Apesar das fissuras encontradas, a empresa afirma que as condições de estabilidade da estrutura permanecem inalteradas, mas, mesmo assim, verificações adicionais e um plano de ação para investigação e correções está em execução, caso seja necessário.
A Vale S.A. é uma das maiores operadoras de logística do país e uma das maiores empresas de mineração do mundo, bem como a maior produtora de minério de ferro, de pelotas e de níquel, além de cobre, cobalto e outros metais preciosos.
A empresa comunicou que está mantendo os órgãos públicos competentes informados sobre a situação.
A Feam (Fundação Estadual do Meio Ambiente) foi notificada pela Vale S.A. na sexta-feira (13/9) sobre duas trincas com aproximadamente 1cm de espessura, sendo uma com comprimento de 2 metros e a outra com 5 metros, mas, durante fiscalização do órgão ambiental, outras duas fissuras foram identificadas, uma de 10 metros e outra de 4 metros de comprimento, conforme mostrou o g1.
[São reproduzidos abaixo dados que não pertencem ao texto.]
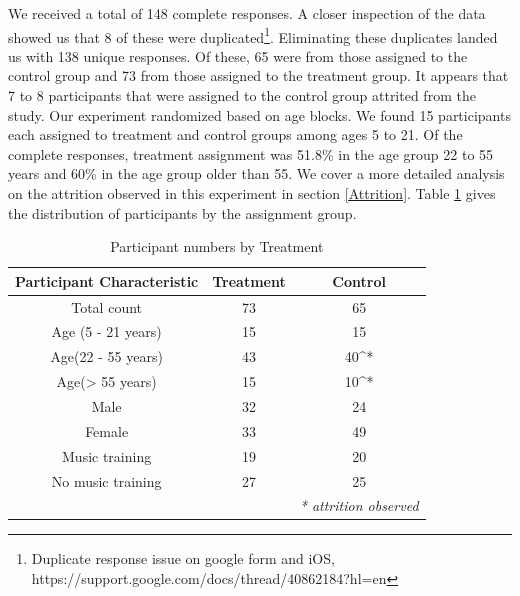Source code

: \documentclass[journal,onecolumn, 12pt]{article}
\begin{document}
We received a total of 148 complete responses. A closer inspection of the data showed us that 8 of these were duplicated\footnote {Duplicate response issue on google form and iOS, https://support.google.com/docs/thread/40862184?hl=en}. Eliminating these duplicates landed us with 138 unique responses. Of these, 65 were from those assigned to the control group and 73 from those assigned to the treatment group. It appears that 7 to 8 participants that were assigned to the control group attrited from the study. Our experiment randomized based on age blocks. We found 15 participants each assigned to treatment and control groups among ages 5 to 21. Of the complete responses, treatment assignment was 51.8\% in the age group 22 to 55 years and 60\% in the age group older than 55. We cover a more detailed analysis on the attrition observed in this experiment in section \ref{Attrition}. Table \ref{table: numbers} gives the distribution of participants by the assignment group.\\

\begin{table}[h]
\begin{center}
 \begin{tabular}{||c | c c ||} 
 \hline
 Participant Characteristic & Treatment & Control \\  
 \hline\hline
 Total count & 73 & 65 \\ \hline
 Age (5 - 21 years) & 15 & 15 \\ 
 Age(22 - 55 years) & 43 & 40^* \\ 
 Age(> 55 years) & 15 & 10^* \\ \hline
 Male & 32 & 24 \\ 
 Female & 33 & 49 \\ \hline
 Music training & 19 & 20 \\ 
 No music training & 27 & 25 \\ 
 & & \textit{* attrition observed} \\ \hline
 \end{tabular}
\caption{Participant numbers by Treatment}
\label{table: numbers}
\end{center}
\end{table}
\end{document}
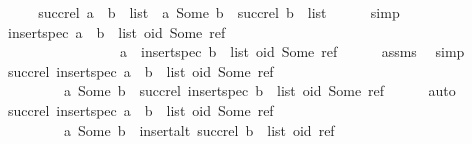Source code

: \begin{isabellebody}
\ {\isacharminus}\isanewline
\ \ \isamarkupfalse%
\ {\isachardoublequoteopen}succ{\isacharunderscore}rel\ {\isacharparenleft}a\ {\isacharhash}\ b\ {\isacharhash}\ list{\isacharparenright}\ {\isacharequal}\ {\isacharbraceleft}{\isacharparenleft}a{\isacharcomma}\ Some\ b{\isacharparenright}{\isacharbraceright}\ {\isasymunion}\ succ{\isacharunderscore}rel\ {\isacharparenleft}b\ {\isacharhash}\ list{\isacharparenright}{\isachardoublequoteclose}\isanewline
\ \ \ \ \isamarkupfalse%
\ simp\isanewline
\ \ \isamarkupfalse%
\ \isamarkupfalse%
\ {\isachardoublequoteopen}insert{\isacharunderscore}spec\ {\isacharparenleft}a\ {\isacharhash}\ b\ {\isacharhash}\ list{\isacharparenright}\ {\isacharparenleft}oid{\isacharcomma}\ Some\ ref{\isacharparenright}\ {\isacharequal}\isanewline
\ \ \ \ \ \ \ \ \ \ \ \ \ \ \ \ \ a\ {\isacharhash}\ {\isacharparenleft}insert{\isacharunderscore}spec\ {\isacharparenleft}b\ {\isacharhash}\ list{\isacharparenright}\ {\isacharparenleft}oid{\isacharcomma}\ Some\ ref{\isacharparenright}{\isacharparenright}{\isachardoublequoteclose}\isanewline
\ \ \ \ \isamarkupfalse%
\ assms{\isacharparenleft}{}{\isacharparenright}\ \isamarkupfalse%
\ simp\isanewline
\ \ \isamarkupfalse%
\ {\isachardoublequoteopen}succ{\isacharunderscore}rel\ {\isacharparenleft}insert{\isacharunderscore}spec\ {\isacharparenleft}a\ {\isacharhash}\ b\ {\isacharhash}\ list{\isacharparenright}\ {\isacharparenleft}oid{\isacharcomma}\ Some\ ref{\isacharparenright}{\isacharparenright}\ {\isacharequal}\isanewline
\ \ \ \ \ \ \ \ \ {\isacharbraceleft}{\isacharparenleft}a{\isacharcomma}\ Some\ b{\isacharparenright}{\isacharbraceright}\ {\isasymunion}\ succ{\isacharunderscore}rel\ {\isacharparenleft}insert{\isacharunderscore}spec\ {\isacharparenleft}b\ {\isacharhash}\ list{\isacharparenright}\ {\isacharparenleft}oid{\isacharcomma}\ Some\ ref{\isacharparenright}{\isacharparenright}{\isachardoublequoteclose}\isanewline
\ \ \ \ \isamarkupfalse%
\ auto\isanewline
\ \ \isamarkupfalse%
\ {\isachardoublequoteopen}succ{\isacharunderscore}rel\ {\isacharparenleft}insert{\isacharunderscore}spec\ {\isacharparenleft}a\ {\isacharhash}\ b\ {\isacharhash}\ list{\isacharparenright}\ {\isacharparenleft}oid{\isacharcomma}\ Some\ ref{\isacharparenright}{\isacharparenright}\ {\isacharequal}\isanewline
\ \ \ \ \ \ \ \ \ {\isacharbraceleft}{\isacharparenleft}a{\isacharcomma}\ Some\ b{\isacharparenright}{\isacharbraceright}\ {\isasymunion}\ insert{\isacharunderscore}alt\ {\isacharparenleft}succ{\isacharunderscore}rel\ {\isacharparenleft}b\ {\isacharhash}\ list{\isacharparenright}{\isacharparenright}\ {\isacharparenleft}oid{\isacharcomma}\ ref{\isacharparenright}{\isachardoublequoteclose}\isanewline

\end{isabellebody}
A Fundação disse que o motivo do aparecimento das trincas seria o ressecamento de solo, em decorrência do longo período de estiagem e que, à princípio, elas são superficiais, mas estudos mais aprofundados foram iniciados para “viabilizar efetivo tratamento“. A Feam também determinou que a Vale S.A. elabore e protocole um plano de ação para inspeção completa do maciço da barragem, caracterização e tratamento das trincas.
As imediações já estavam esvaziadas, não havendo presença de comunidades na zona de risco em caso de rompimento. Forquilha 3, assim como a barragem da mina de Serra Azul, da ArcelorMittal – maior siderúrgica produtora de aço do Brasil, em Itatiaiuçu, na Região Metropolitana de Belo Horizonte, está em nível de emergência 3, o mais alto na escala de risco, e precisa ser monitorada de forma permanente.
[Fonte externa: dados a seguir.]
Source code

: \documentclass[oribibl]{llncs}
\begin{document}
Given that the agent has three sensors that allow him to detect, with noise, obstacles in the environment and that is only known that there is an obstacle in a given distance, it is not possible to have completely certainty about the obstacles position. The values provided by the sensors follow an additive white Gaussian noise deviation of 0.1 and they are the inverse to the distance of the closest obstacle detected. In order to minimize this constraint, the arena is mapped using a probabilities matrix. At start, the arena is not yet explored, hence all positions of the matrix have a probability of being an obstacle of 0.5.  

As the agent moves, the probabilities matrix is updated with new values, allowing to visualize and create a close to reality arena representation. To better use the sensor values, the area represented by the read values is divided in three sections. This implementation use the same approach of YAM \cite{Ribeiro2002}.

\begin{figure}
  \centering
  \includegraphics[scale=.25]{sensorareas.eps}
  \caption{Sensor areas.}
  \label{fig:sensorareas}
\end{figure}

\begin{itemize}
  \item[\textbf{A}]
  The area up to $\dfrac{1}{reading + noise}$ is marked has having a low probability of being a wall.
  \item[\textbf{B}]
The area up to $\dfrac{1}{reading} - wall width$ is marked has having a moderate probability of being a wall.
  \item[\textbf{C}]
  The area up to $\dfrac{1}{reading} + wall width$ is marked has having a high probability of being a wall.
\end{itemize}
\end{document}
A estrutura possui 77 metros de altura e armazena 19,4 milhões de metros cúbicos de rejeitos. O processo de descaracterização da barragem está em andamento, com previsão de conclusão em 2035.
Em março deste ano, a Vale S.A. havia identificado uma anomalia em um dreno da barragem Forquilha 3, que consistia no acúmulo de material sedimentado, de coloração acinzentada, na saída do dispositivo de drenagem, localizado no primeiro alteamento da barragem. Na época, as condições de estabilidade também ficaram inalteradas. Em abril, a mineradora informou que concluiu as obras de reparação nas anomalias detectadas na estrutura.